Smartphones are destroying your posture and mood| TheNewsTribe.com

There are plenty of reasons to put our cellphones down and now researchers have said smartphones are ruining our posture. And bad posture doesn’t mean a stiff neck.

It can hurt us in insidious psychological ways. Technology is transforming how we hold ourselves, contorting our bodies into what New Zealand physiotherapist Steve August calls the iHunch or as some call it the text neck or iPosture.

The average head weighs about 10 to 12 pounds.
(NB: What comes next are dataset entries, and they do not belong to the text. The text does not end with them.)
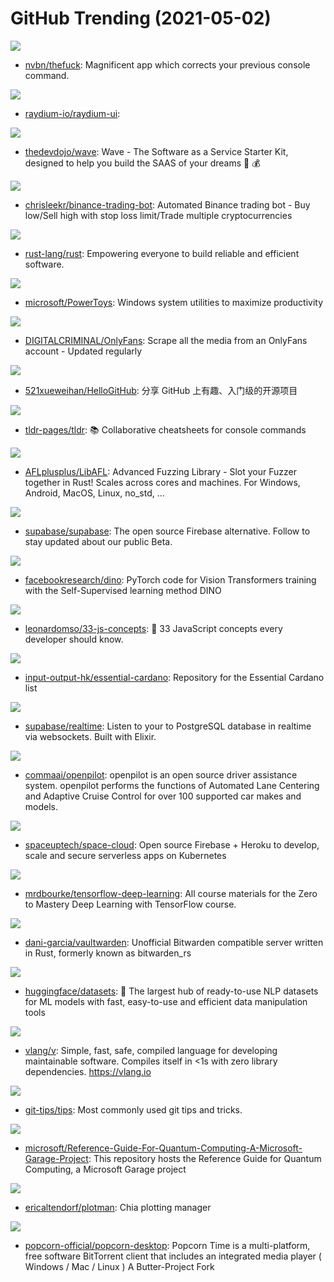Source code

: # GitHub Trending (2021-05-02)

![](https://img.shields.io/badge/Python-New%20415-green?style=flat-square&logo=appveyor)
- [nvbn/thefuck](https://github.com/nvbn/thefuck): Magnificent app which corrects your previous console command.

![](https://img.shields.io/badge/TypeScript-New%2051-green?style=flat-square&logo=appveyor)
- [raydium-io/raydium-ui](https://github.com/raydium-io/raydium-ui): 

![](https://img.shields.io/badge/PHP-New%20248-green?style=flat-square&logo=appveyor)
- [thedevdojo/wave](https://github.com/thedevdojo/wave): Wave - The Software as a Service Starter Kit, designed to help you build the SAAS of your dreams 🚀 💰

![](https://img.shields.io/badge/JavaScript-New%20277-green?style=flat-square&logo=appveyor)
- [chrisleekr/binance-trading-bot](https://github.com/chrisleekr/binance-trading-bot): Automated Binance trading bot - Buy low/Sell high with stop loss limit/Trade multiple cryptocurrencies

![](https://img.shields.io/badge/Rust-New%2069-green?style=flat-square&logo=appveyor)
- [rust-lang/rust](https://github.com/rust-lang/rust): Empowering everyone to build reliable and efficient software.

![](https://img.shields.io/badge/C%23-New%20160-green?style=flat-square&logo=appveyor)
- [microsoft/PowerToys](https://github.com/microsoft/PowerToys): Windows system utilities to maximize productivity

![](https://img.shields.io/badge/Python-New%2014-green?style=flat-square&logo=appveyor)
- [DIGITALCRIMINAL/OnlyFans](https://github.com/DIGITALCRIMINAL/OnlyFans): Scrape all the media from an OnlyFans account - Updated regularly

![](https://img.shields.io/badge/Python-New%20204-green?style=flat-square&logo=appveyor)
- [521xueweihan/HelloGitHub](https://github.com/521xueweihan/HelloGitHub): 分享 GitHub 上有趣、入门级的开源项目

![](https://img.shields.io/badge/Markdown-New%2096-green?style=flat-square&logo=appveyor)
- [tldr-pages/tldr](https://github.com/tldr-pages/tldr): 📚 Collaborative cheatsheets for console commands

![](https://img.shields.io/badge/Rust-New%20159-green?style=flat-square&logo=appveyor)
- [AFLplusplus/LibAFL](https://github.com/AFLplusplus/LibAFL): Advanced Fuzzing Library - Slot your Fuzzer together in Rust! Scales across cores and machines. For Windows, Android, MacOS, Linux, no_std, ...

![](https://img.shields.io/badge/TypeScript-New%201-green?style=flat-square&logo=appveyor)
- [supabase/supabase](https://github.com/supabase/supabase): The open source Firebase alternative. Follow to stay updated about our public Beta.

![](https://img.shields.io/badge/Python-New%20622-green?style=flat-square&logo=appveyor)
- [facebookresearch/dino](https://github.com/facebookresearch/dino): PyTorch code for Vision Transformers training with the Self-Supervised learning method DINO

![](https://img.shields.io/badge/JavaScript-New%20111-green?style=flat-square&logo=appveyor)
- [leonardomso/33-js-concepts](https://github.com/leonardomso/33-js-concepts): 📜 33 JavaScript concepts every developer should know.

![](https://img.shields.io/badge/none-New%2041-green?style=flat-square&logo=appveyor)
- [input-output-hk/essential-cardano](https://github.com/input-output-hk/essential-cardano): Repository for the Essential Cardano list

![](https://img.shields.io/badge/Elixir-New%20555-green?style=flat-square&logo=appveyor)
- [supabase/realtime](https://github.com/supabase/realtime): Listen to your to PostgreSQL database in realtime via websockets. Built with Elixir.

![](https://img.shields.io/badge/C%2B%2B-New%20601-green?style=flat-square&logo=appveyor)
- [commaai/openpilot](https://github.com/commaai/openpilot): openpilot is an open source driver assistance system. openpilot performs the functions of Automated Lane Centering and Adaptive Cruise Control for over 100 supported car makes and models.

![](https://img.shields.io/badge/Go-New%20599-green?style=flat-square&logo=appveyor)
- [spaceuptech/space-cloud](https://github.com/spaceuptech/space-cloud): Open source Firebase + Heroku to develop, scale and secure serverless apps on Kubernetes

![](https://img.shields.io/badge/Jupyter%20Notebook-New%2031-green?style=flat-square&logo=appveyor)
- [mrdbourke/tensorflow-deep-learning](https://github.com/mrdbourke/tensorflow-deep-learning): All course materials for the Zero to Mastery Deep Learning with TensorFlow course.

![](https://img.shields.io/badge/Rust-New%20151-green?style=flat-square&logo=appveyor)
- [dani-garcia/vaultwarden](https://github.com/dani-garcia/vaultwarden): Unofficial Bitwarden compatible server written in Rust, formerly known as bitwarden_rs

![](https://img.shields.io/badge/Python-New%20392-green?style=flat-square&logo=appveyor)
- [huggingface/datasets](https://github.com/huggingface/datasets): 🤗 The largest hub of ready-to-use NLP datasets for ML models with fast, easy-to-use and efficient data manipulation tools

![](https://img.shields.io/badge/V-New%2027-green?style=flat-square&logo=appveyor)
- [vlang/v](https://github.com/vlang/v): Simple, fast, safe, compiled language for developing maintainable software. Compiles itself in <1s with zero library dependencies. https://vlang.io

![](https://img.shields.io/badge/JavaScript-New%20109-green?style=flat-square&logo=appveyor)
- [git-tips/tips](https://github.com/git-tips/tips): Most commonly used git tips and tricks.

![](https://img.shields.io/badge/Jupyter%20Notebook-New%2049-green?style=flat-square&logo=appveyor)
- [microsoft/Reference-Guide-For-Quantum-Computing-A-Microsoft-Garage-Project](https://github.com/microsoft/Reference-Guide-For-Quantum-Computing-A-Microsoft-Garage-Project): This repository hosts the Reference Guide for Quantum Computing, a Microsoft Garage project

![](https://img.shields.io/badge/Python-New%2033-green?style=flat-square&logo=appveyor)
- [ericaltendorf/plotman](https://github.com/ericaltendorf/plotman): Chia plotting manager

![](https://img.shields.io/badge/JavaScript-New%2013-green?style=flat-square&logo=appveyor)
- [popcorn-official/popcorn-desktop](https://github.com/popcorn-official/popcorn-desktop): Popcorn Time is a multi-platform, free software BitTorrent client that includes an integrated media player ( Windows / Mac / Linux ) A Butter-Project Fork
When we bend our necks forward 60 degrees to use our phones, the effective stress on our neck increases to 60 pounds -the weight of about five gallons of paint.

When August started treating patients more than 30 years ago, he says he saw plenty of `dowagers’ humps, where the upper back had frozen into a forward curve, in grandmothers and great-grandmothers. Now he’s seeing the same stoop in teenagers.

When we’re sad or depressed, we slouch. We also slouch when we feel scared or powerless. Studies have shown that people with clinical depression adopt a posture that eerily resembles the iHunch.

Posture doesn’t just reflect our emotional states; it can also cause them. In a study published earlier this year, Shwetha Nair and her colleagues assigned non-depressed participants to sit in an upright or slouched posture and then had them answer a mock job interview question, a well-established experimental stress inducer, followed by a series of questionnaires.

Compared with upright sitters, the slouchers reported lower self-esteem and mood, and greater fear. Posture affected even the contents of their interview answers: Linguistic analyses revealed that slouchers were much more negative in what they had to say.

The researchers concluded, “Sitting upright may be a simple behavioral strategy to help build resilience to stress.” Slouching can also affect our memory.

By Times of India

 

In fact, there appears to be a linear relationship between the size of your device and the extent to which it affects you: the smaller the device, the more you must contract your body to use it, and the more shrunken and inward your posture, the more submissive you are likely to become.

 

Ironically, while many of us spend hours using mobile devices to increase our productivity and efficiency, interacting with these objects, even for short periods of time, might do just the opposite, reducing our assertiveness and undermining our productivity.